# Exercise details
The answer must be the full data, restated word for word, with no pictures in it.

[Saved data entries]
☆ ☆ ☆ ☆

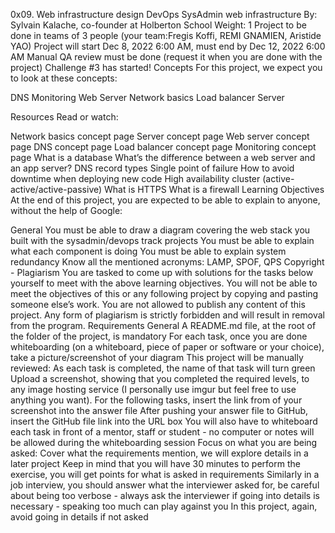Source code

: 0x09. Web infrastructure design DevOps SysAdmin web infrastructure By: Sylvain Kalache, co-founder at Holberton School Weight: 1 Project to be done in teams of 3 people (your team:Fregis Koffi,  REMI GNAMIEN,  Aristide YAO) Project will start Dec 8, 2022 6:00 AM, must end by Dec 12, 2022 6:00 AM Manual QA review must be done (request it when you are done with the project) Challenge #3 has started! Concepts For this project, we expect you to look at these concepts:

DNS Monitoring Web Server Network basics Load balancer Server

Resources Read or watch:

Network basics concept page Server concept page Web server concept page DNS concept page Load balancer concept page Monitoring concept page What is a database What’s the difference between a web server and an app server? DNS record types Single point of failure How to avoid downtime when deploying new code High availability cluster (active-active/active-passive) What is HTTPS What is a firewall Learning Objectives At the end of this project, you are expected to be able to explain to anyone, without the help of Google:

General You must be able to draw a diagram covering the web stack you built with the sysadmin/devops track projects You must be able to explain what each component is doing You must be able to explain system redundancy Know all the mentioned acronyms: LAMP, SPOF, QPS Copyright - Plagiarism You are tasked to come up with solutions for the tasks below yourself to meet with the above learning objectives. You will not be able to meet the objectives of this or any following project by copying and pasting someone else’s work. You are not allowed to publish any content of this project. Any form of plagiarism is strictly forbidden and will result in removal from the program. Requirements General A README.md file, at the root of the folder of the project, is mandatory For each task, once you are done whiteboarding (on a whiteboard, piece of paper or software or your choice), take a picture/screenshot of your diagram This project will be manually reviewed: As each task is completed, the name of that task will turn green Upload a screenshot, showing that you completed the required levels, to any image hosting service (I personally use imgur but feel free to use anything you want). For the following tasks, insert the link from of your screenshot into the answer file After pushing your answer file to GitHub, insert the GitHub file link into the URL box You will also have to whiteboard each task in front of a mentor, staff or student - no computer or notes will be allowed during the whiteboarding session Focus on what you are being asked: Cover what the requirements mention, we will explore details in a later project Keep in mind that you will have 30 minutes to perform the exercise, you will get points for what is asked in requirements Similarly in a job interview, you should answer what the interviewer asked for, be careful about being too verbose - always ask the interviewer if going into details is necessary - speaking too much can play against you In this project, again, avoid going in details if not asked
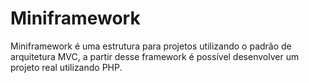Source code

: # Miniframework
 Miniframework é uma estrutura para projetos utilizando o padrão de arquitetura MVC, a partir desse framework é possível desenvolver um projeto real utilizando PHP.
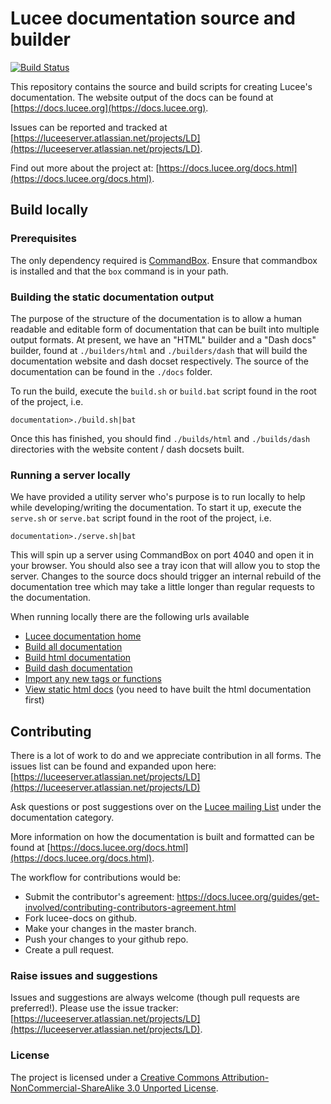 # Lucee documentation source and builder

[![Build Status](https://travis-ci.org/lucee/lucee-docs.svg?branch=master)](https://travis-ci.org/lucee/lucee-docs)

This repository contains the source and build scripts for creating Lucee's documentation. The website output of the docs can be found at [https://docs.lucee.org](https://docs.lucee.org).

Issues can be reported and tracked at [https://luceeserver.atlassian.net/projects/LD](https://luceeserver.atlassian.net/projects/LD).

Find out more about the project at: [https://docs.lucee.org/docs.html](https://docs.lucee.org/docs.html).

## Build locally

### Prerequisites

The only dependency required is [CommandBox](http://www.ortussolutions.com/products/commandbox). Ensure that commandbox is installed and that the `box` command is in your path.

### Building the static documentation output

The purpose of the structure of the documentation is to allow a human readable and editable form of documentation that can be built into multiple output formats. At present, we have an "HTML" builder and a "Dash docs" builder, found at `./builders/html` and `./builders/dash` that will build the documentation website and dash docset respectively. The source of the documentation can be found in the `./docs` folder.

To run the build, execute the `build.sh` or `build.bat` script found in the root of the project, i.e.

	documentation>./build.sh|bat

Once this has finished, you should find `./builds/html` and `./builds/dash` directories with the website content / dash docsets built.

### Running a server locally

We have provided a utility server who's purpose is to run locally to help while developing/writing the documentation. To start it up, execute the `serve.sh` or `serve.bat` script found in the root of the project, i.e.

    documentation>./serve.sh|bat

This will spin up a server using CommandBox on port 4040 and open it in your browser. You should also see a tray icon that will allow you to stop the server. Changes to the source docs should trigger an internal rebuild of the documentation tree which may take a little longer than regular requests to the documentation.

When running locally there are the following urls available

* [Lucee documentation home](http://127.0.0.1:4040/)
* [Build all documentation](http://127.0.0.1:4040/build_docs/all/)
* [Build html documentation](http://127.0.0.1:4040/build_docs/html/)
* [Build dash documentation](http://127.0.0.1:4040/build_docs/dash/)
* [Import any new tags or functions](http://127.0.0.1:4040/build_docs/import/)
* [View static html docs](http://127.0.0.1:4040/static/) (you need to have built the html documentation first)

## Contributing

There is a lot of work to do and we appreciate contribution in all forms. The issues list can be found and expanded upon here: [https://luceeserver.atlassian.net/projects/LD](https://luceeserver.atlassian.net/projects/LD) 

Ask questions or post suggestions over on the [Lucee mailing List](https://dev.lucee.org/c/documentation) under the documentation category.

More information on how the documentation is built and formatted can be found at [https://docs.lucee.org/docs.html](https://docs.lucee.org/docs.html).

The workflow for contributions would be:
* Submit the contributor's agreement: https://docs.lucee.org/guides/get-involved/contributing-contributors-agreement.html
* Fork lucee-docs on github.
* Make your changes in the master branch.
* Push your changes to your github repo.
* Create a pull request.

### Raise issues and suggestions

Issues and suggestions are always welcome (though pull requests are preferred!). Please use the issue tracker: [https://luceeserver.atlassian.net/projects/LD](https://luceeserver.atlassian.net/projects/LD).

### License

The project is licensed under a [Creative Commons Attribution-NonCommercial-ShareAlike 3.0 Unported License](http://creativecommons.org/licenses/by-nc-sa/3.0/).
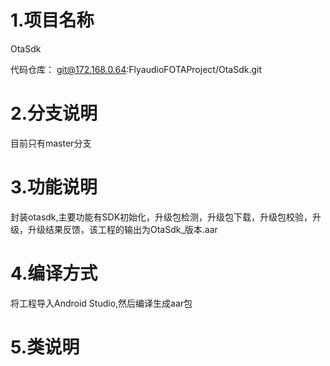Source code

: # 1.项目名称

OtaSdk

代码仓库：
git@172.168.0.64:FlyaudioFOTAProject/OtaSdk.git

# 2.分支说明

目前只有master分支

# 3.功能说明

封装otasdk,主要功能有SDK初始化，升级包检测，升级包下载，升级包校验，升级，升级结果反馈，该工程的输出为OtaSdk_版本.aar

# 4.编译方式

将工程导入Android Studio,然后编译生成aar包

# 5.类说明

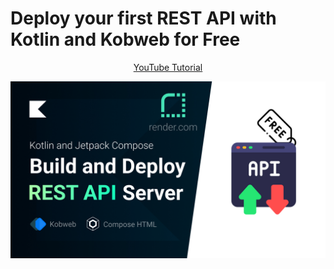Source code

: # Deploy your first REST API with Kotlin and Kobweb for Free
<p align="center">
  <a href="https://youtu.be/o7OXfMRSIH4" align="center">YouTube Tutorial</a>
</p>
<p align="center">
  <img src="IMAGES/thumbnail.jpg" href="https://youtu.be/o7OXfMRSIH4">
</p>
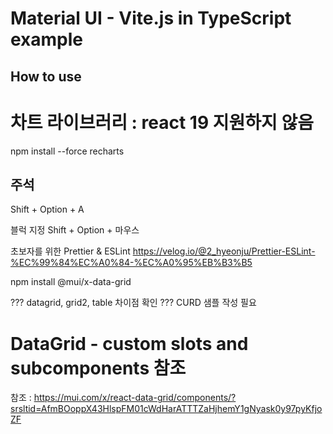 # Material UI - Vite.js in TypeScript example

## How to use


# 차트 라이브러리 : react 19 지원하지 않음 
npm install --force recharts


## 주석
Shift + Option + A

블럭 지정
Shift + Option + 마우스


초보자를 위한 Prettier & ESLint 
https://velog.io/@2_hyeonju/Prettier-ESLint-%EC%99%84%EC%A0%84-%EC%A0%95%EB%B3%B5



npm install @mui/x-data-grid


??? datagrid, grid2, table 차이점 확인
??? CURD 샘플 작성 필요 

# DataGrid - custom slots and subcomponents 참조
참조 : https://mui.com/x/react-data-grid/components/?srsltid=AfmBOoppX43HlspFM01cWdHarATTTZaHjhemY1gNyask0y97pyKfjoZF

☆ ☆ ☆ ☆

# Your solution
Source code

: 0x09. Web infrastructure design DevOps SysAdmin web infrastructure By: Sylvain Kalache, co-founder at Holberton School Weight: 1 Project to be done in teams of 3 people (your team:Fregis Koffi,  REMI GNAMIEN,  Aristide YAO) Project will start Dec 8, 2022 6:00 AM, must end by Dec 12, 2022 6:00 AM Manual QA review must be done (request it when you are done with the project) Challenge #3 has started! Concepts For this project, we expect you to look at these concepts:

DNS Monitoring Web Server Network basics Load balancer Server

Resources Read or watch:

Network basics concept page Server concept page Web server concept page DNS concept page Load balancer concept page Monitoring concept page What is a database What’s the difference between a web server and an app server? DNS record types Single point of failure How to avoid downtime when deploying new code High availability cluster (active-active/active-passive) What is HTTPS What is a firewall Learning Objectives At the end of this project, you are expected to be able to explain to anyone, without the help of Google:

General You must be able to draw a diagram covering the web stack you built with the sysadmin/devops track projects You must be able to explain what each component is doing You must be able to explain system redundancy Know all the mentioned acronyms: LAMP, SPOF, QPS Copyright - Plagiarism You are tasked to come up with solutions for the tasks below yourself to meet with the above learning objectives. You will not be able to meet the objectives of this or any following project by copying and pasting someone else’s work. You are not allowed to publish any content of this project. Any form of plagiarism is strictly forbidden and will result in removal from the program. Requirements General A README.md file, at the root of the folder of the project, is mandatory For each task, once you are done whiteboarding (on a whiteboard, piece of paper or software or your choice), take a picture/screenshot of your diagram This project will be manually reviewed: As each task is completed, the name of that task will turn green Upload a screenshot, showing that you completed the required levels, to any image hosting service (I personally use imgur but feel free to use anything you want). For the following tasks, insert the link from of your screenshot into the answer file After pushing your answer file to GitHub, insert the GitHub file link into the URL box You will also have to whiteboard each task in front of a mentor, staff or student - no computer or notes will be allowed during the whiteboarding session Focus on what you are being asked: Cover what the requirements mention, we will explore details in a later project Keep in mind that you will have 30 minutes to perform the exercise, you will get points for what is asked in requirements Similarly in a job interview, you should answer what the interviewer asked for, be careful about being too verbose - always ask the interviewer if going into details is necessary - speaking too much can play against you In this project, again, avoid going in details if not asked
Source code

: # Miniframework
 Miniframework é uma estrutura para projetos utilizando o padrão de arquitetura MVC, a partir desse framework é possível desenvolver um projeto real utilizando PHP.
 # Lucee documentation source and builder

[![Build Status](https://travis-ci.org/lucee/lucee-docs.svg?branch=master)](https://travis-ci.org/lucee/lucee-docs)

This repository contains the source and build scripts for creating Lucee's documentation. The website output of the docs can be found at [https://docs.lucee.org](https://docs.lucee.org).

Issues can be reported and tracked at [https://luceeserver.atlassian.net/projects/LD](https://luceeserver.atlassian.net/projects/LD).

Find out more about the project at: [https://docs.lucee.org/docs.html](https://docs.lucee.org/docs.html).

## Build locally

### Prerequisites

The only dependency required is [CommandBox](http://www.ortussolutions.com/products/commandbox). Ensure that commandbox is installed and that the `box` command is in your path.

### Building the static documentation output

The purpose of the structure of the documentation is to allow a human readable and editable form of documentation that can be built into multiple output formats. At present, we have an "HTML" builder and a "Dash docs" builder, found at `./builders/html` and `./builders/dash` that will build the documentation website and dash docset respectively. The source of the documentation can be found in the `./docs` folder.

To run the build, execute the `build.sh` or `build.bat` script found in the root of the project, i.e.

	documentation>./build.sh|bat

Once this has finished, you should find `./builds/html` and `./builds/dash` directories with the website content / dash docsets built.

### Running a server locally

We have provided a utility server who's purpose is to run locally to help while developing/writing the documentation. To start it up, execute the `serve.sh` or `serve.bat` script found in the root of the project, i.e.

    documentation>./serve.sh|bat

This will spin up a server using CommandBox on port 4040 and open it in your browser. You should also see a tray icon that will allow you to stop the server. Changes to the source docs should trigger an internal rebuild of the documentation tree which may take a little longer than regular requests to the documentation.

When running locally there are the following urls available

* [Lucee documentation home](http://127.0.0.1:4040/)
* [Build all documentation](http://127.0.0.1:4040/build_docs/all/)
* [Build html documentation](http://127.0.0.1:4040/build_docs/html/)
* [Build dash documentation](http://127.0.0.1:4040/build_docs/dash/)
* [Import any new tags or functions](http://127.0.0.1:4040/build_docs/import/)
* [View static html docs](http://127.0.0.1:4040/static/) (you need to have built the html documentation first)

## Contributing

There is a lot of work to do and we appreciate contribution in all forms. The issues list can be found and expanded upon here: [https://luceeserver.atlassian.net/projects/LD](https://luceeserver.atlassian.net/projects/LD) 

Ask questions or post suggestions over on the [Lucee mailing List](https://dev.lucee.org/c/documentation) under the documentation category.

More information on how the documentation is built and formatted can be found at [https://docs.lucee.org/docs.html](https://docs.lucee.org/docs.html).

The workflow for contributions would be:
* Submit the contributor's agreement: https://docs.lucee.org/guides/get-involved/contributing-contributors-agreement.html
* Fork lucee-docs on github.
* Make your changes in the master branch.
* Push your changes to your github repo.
* Create a pull request.

### Raise issues and suggestions

Issues and suggestions are always welcome (though pull requests are preferred!). Please use the issue tracker: [https://luceeserver.atlassian.net/projects/LD](https://luceeserver.atlassian.net/projects/LD).

### License

The project is licensed under a [Creative Commons Attribution-NonCommercial-ShareAlike 3.0 Unported License](http://creativecommons.org/licenses/by-nc-sa/3.0/).
Source code

: # 1.项目名称

OtaSdk

代码仓库：
git@172.168.0.64:FlyaudioFOTAProject/OtaSdk.git

# 2.分支说明

目前只有master分支

# 3.功能说明

封装otasdk,主要功能有SDK初始化，升级包检测，升级包下载，升级包校验，升级，升级结果反馈，该工程的输出为OtaSdk_版本.aar

# 4.编译方式

将工程导入Android Studio,然后编译生成aar包

# 5.类说明

Source code

: # Deploy your first REST API with Kotlin and Kobweb for Free
<p align="center">
  <a href="https://youtu.be/o7OXfMRSIH4" align="center">YouTube Tutorial</a>
</p>
<p align="center">
  <img src="IMAGES/thumbnail.jpg" href="https://youtu.be/o7OXfMRSIH4">
</p>
 # Material UI - Vite.js in TypeScript example

## How to use


# 차트 라이브러리 : react 19 지원하지 않음 
npm install --force recharts


## 주석
Shift + Option + A

블럭 지정
Shift + Option + 마우스


초보자를 위한 Prettier & ESLint 
https://velog.io/@2_hyeonju/Prettier-ESLint-%EC%99%84%EC%A0%84-%EC%A0%95%EB%B3%B5



npm install @mui/x-data-grid


??? datagrid, grid2, table 차이점 확인
??? CURD 샘플 작성 필요 

# DataGrid - custom slots and subcomponents 참조
참조 : https://mui.com/x/react-data-grid/components/?srsltid=AfmBOoppX43HlspFM01cWdHarATTTZaHjhemY1gNyask0y97pyKfjoZF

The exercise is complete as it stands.